My question exactly Kent. Hey Sam? Don't hold back so much buddy, tell us how you really feel. :p :p :D

Ken,

Get Cable Internet service or see if Ma'Bell offers DSL without phone. Only go with Hughes if that's all you can get.

Brent Dowell
10-20-2006, 9:59 AM
Well,

I agree with most of the posters here. Satellite is broadband of the last resort. If you can get anything else, it will be faster and cheaper than Satellite.

That being said, I'm moving to an area where I am unable to get broadband in any other way than satellite, and since I work from home, I need something better than dial-up.

I recently signed up for the Hughesnet Small office package. Many hundreds of dollars to setup, and about a 100 bucks a month.

The VPN my company uses worked on it, and from a surfing/web use perspective, I really haven't noticed much of a difference from my current DSL.

Telnet'ing in to my companies boxes, however, exposes the one flaw in Satellite connectivity, the dreaded 'latency'. Physics dictates that sending a radio wave to a satellite in geo-synchronus orbit and back takes about a second.
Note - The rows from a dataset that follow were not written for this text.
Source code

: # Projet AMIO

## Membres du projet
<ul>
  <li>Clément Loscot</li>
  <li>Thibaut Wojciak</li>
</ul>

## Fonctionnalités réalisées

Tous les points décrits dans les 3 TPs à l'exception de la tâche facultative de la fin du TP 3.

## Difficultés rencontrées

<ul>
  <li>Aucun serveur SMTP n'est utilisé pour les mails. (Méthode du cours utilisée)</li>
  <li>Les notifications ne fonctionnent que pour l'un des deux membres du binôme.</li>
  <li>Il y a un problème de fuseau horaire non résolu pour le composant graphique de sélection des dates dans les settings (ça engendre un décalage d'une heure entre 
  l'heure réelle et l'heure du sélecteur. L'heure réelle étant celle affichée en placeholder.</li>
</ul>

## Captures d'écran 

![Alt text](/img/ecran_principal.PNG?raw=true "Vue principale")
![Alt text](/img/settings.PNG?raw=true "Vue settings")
So, when I'm working in a terminal session and hit a key, it takes about a second for me to see what I've typed. Fortunately, most of the commands I type have developed into muscle memory in my fingers, so I'm able to type ahead quite a bit and see the results. If you play any real time games, it wouldn't work very well. I haven't tried VOIP yet, but I have tried google talk, and while it worked, there is a bit of delay to overcome in the conversation.

I have had to call tech support once, and it was an offshore company. I could tell the tech was reading directly from a script, but they did manage to solve my issue.

Hal Peeler
10-20-2006, 10:00 AM
Say Hughes is your only choice other that dial-up. How much better is it than dial-up? Are there any other options? Thanks
Hal

Cliff Rohrabacher
10-20-2006, 10:22 AM
My Land line Phone is $18.00 monthly from Sprint.
Sprint is also the carrier for my DSL Earthlink is my Main page I pay about $75.00 for that.
I have a VOIP phone for which I pay $25.00 monthly. It does all the toll and long distance calls for no additional fee.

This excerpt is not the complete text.